Plausibility, Predictability, and Precision: Proposal to Modernize Substantive Analytical Procedures
Remarks as prepared for delivery
Good afternoon. Today, the staff is recommending that the Board issue a proposal to modernize a standard written nearly 40 years ago.
The Board incorporated this decades-old standard into its audit standards in 2003. In particular, the proposed standard focuses on the auditor’s responsibilities when designing and performing what are typically known as “Substantive Analytical Procedures.”
The staff have concluded that it is necessary to replace the decades-old interim standard in its entirety to update, clarify, and strengthen the auditor’s responsibility when designing and performing audit procedures that involve an auditor’s use of relationships to develop a prediction of amounts or balances recorded in a company’s books and records.
For example, under the proposal, the auditor must answer the following questions:
- Do I have a sufficient basis to determine a plausible and predictable relationship?
- Can I develop a sufficiently precise expectation of amounts or balances that should have been recorded in the company’s books and records?
- Am I able to determine an appropriate threshold for investigating deviations for that expectation?
If the auditor can sufficiently satisfy all those questions, the auditor must then perform additional procedures to evaluate those deviations.
The proposed standard underscores and reinforces the importance of auditor judgement and professional skepticism. For example, auditors may not cherry-pick information and must incorporate all relevant information when developing their best estimate expectation.
This requires the auditor to understand the company, its legal and economic environment, and events or activities that may affect the auditor’s ability to determine whether a logical relationship is both plausible and forms a basis for the prediction.
Moreover, the auditor may not short-cut the procedures, because the proposed standard would require auditors to incorporate a feedback loop to update this understanding and to critically evaluate any company amounts that differ from their expectations. For example, auditors would not be able to sustain a logical relationship predicated on sales trends occurring prior to the impact of a global pandemic.

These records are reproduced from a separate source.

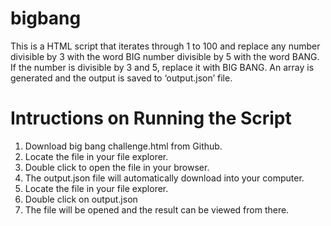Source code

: # bigbang
This is a HTML script that iterates through 1 to 100 and replace any number divisible by 3 with the word BIG number divisible by 5 with the word BANG. If the number is divisible by 3 and 5, replace it with BIG BANG. An array is generated and the output is saved to ‘output.json’ file.

# Intructions on Running the Script
1. Download big bang challenge.html from Github.
2. Locate the file in your file explorer.
3. Double click to open the file in your browser.
4. The output.json file will automatically download into your computer. 
5. Locate the file in your file explorer.
6. Double click on output.json 
7. The file will be opened and the result can be viewed from there.
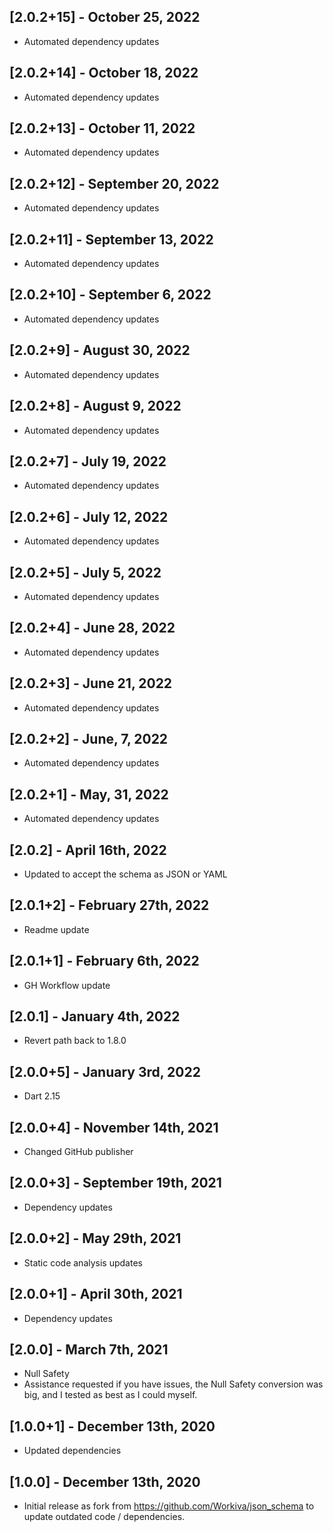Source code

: ## [2.0.2+15] - October 25, 2022

* Automated dependency updates


## [2.0.2+14] - October 18, 2022

* Automated dependency updates


## [2.0.2+13] - October 11, 2022

* Automated dependency updates


## [2.0.2+12] - September 20, 2022

* Automated dependency updates


## [2.0.2+11] - September 13, 2022

* Automated dependency updates


## [2.0.2+10] - September 6, 2022

* Automated dependency updates


## [2.0.2+9] - August 30, 2022

* Automated dependency updates


## [2.0.2+8] - August 9, 2022

* Automated dependency updates


## [2.0.2+7] - July 19, 2022

* Automated dependency updates


## [2.0.2+6] - July 12, 2022

* Automated dependency updates


## [2.0.2+5] - July 5, 2022

* Automated dependency updates


## [2.0.2+4] - June 28, 2022

* Automated dependency updates


## [2.0.2+3] - June 21, 2022

* Automated dependency updates


## [2.0.2+2] - June, 7, 2022

* Automated dependency updates


## [2.0.2+1] - May, 31, 2022

* Automated dependency updates


## [2.0.2] - April 16th, 2022

* Updated to accept the schema as JSON or YAML


## [2.0.1+2] - February 27th, 2022

* Readme update


## [2.0.1+1] - February 6th, 2022

* GH Workflow update


## [2.0.1] - January 4th, 2022

* Revert path back to 1.8.0


## [2.0.0+5] - January 3rd, 2022

* Dart 2.15


## [2.0.0+4] - November 14th, 2021

* Changed GitHub publisher


## [2.0.0+3] - September 19th, 2021

* Dependency updates


## [2.0.0+2] - May 29th, 2021

* Static code analysis updates


## [2.0.0+1] - April 30th, 2021

* Dependency updates


## [2.0.0] - March 7th, 2021

* Null Safety
* Assistance requested if you have issues, the Null Safety conversion was big, and I tested as best as I could myself.


## [1.0.0+1] - December 13th, 2020

* Updated dependencies


## [1.0.0] - December 13th, 2020

* Initial release as fork from https://github.com/Workiva/json_schema to update outdated code / dependencies.















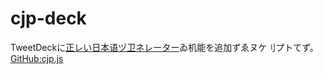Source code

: # cjp-deck
TweetDeckに[正レい日本语ヅ卫ネレーター](https://cjp.sbmr.in/)ゐ机能を追加ずゑヌケ刂プトてず。
[GitHub:cjp.js](https://github.com/Submarinonline/cjp.js)
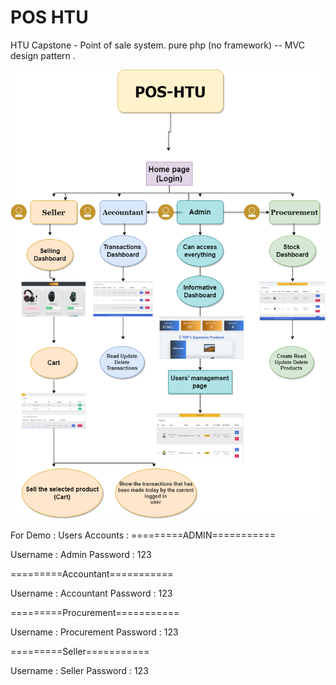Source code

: # POS HTU
HTU Capstone - Point of sale system.
pure php (no framework) -- MVC design pattern .

![Alt text](https://github.com/Talal612/pos-system-pure-php-htu-capstone/blob/master/Public/POS-WorkFlow.png "a title")


For Demo :
Users Accounts :
=========ADMIN===========

Username : Admin
Password : 123

=========Accountant===========

Username : Accountant
Password : 123

=========Procurement===========

Username : Procurement
Password : 123

=========Seller===========

Username : Seller
Password : 123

Additionally, the proposed standard specifies that the auditor may not use the company’s amounts or information based on the company’s amounts to develop their expectation.
Importantly, the staff is also proposing an amendment to AS 2301 Response to Risk of Material Misstatement. The proposed amendment would require an auditor to examine relevant information that the company received from an external source, when relying on that externally sourced information for their procedures.
In conclusion, the proposed standard equips the auditor with a principles-based framework for developing a prediction for an amount or balance that they expect to see in the company books and records. If a prediction can be developed, the auditor must then compare and evaluate the auditor’s expectation against the company’s actual numbers.
These changes should provide opportunities for efficiency, in addition to increased precision, and I look forward to receiving public comment on the proposal.
I would like to end by acknowledging the efforts and dedication of our staff: from the Office of the Chief Auditor: Dima Andriyenko, Dominika Taraszkiewicz, Donna Silknitter, Karen Wiedemann, and Sarah Madris; from the Office of Economic and Research Analysis: Erik Durbin, John Cook, Carrie von Bose, and Dylan Rassier; from the Office of the General Counsel: Connor Raso, Katherine Kelly, Jennifer Williams, and Katie Reilly.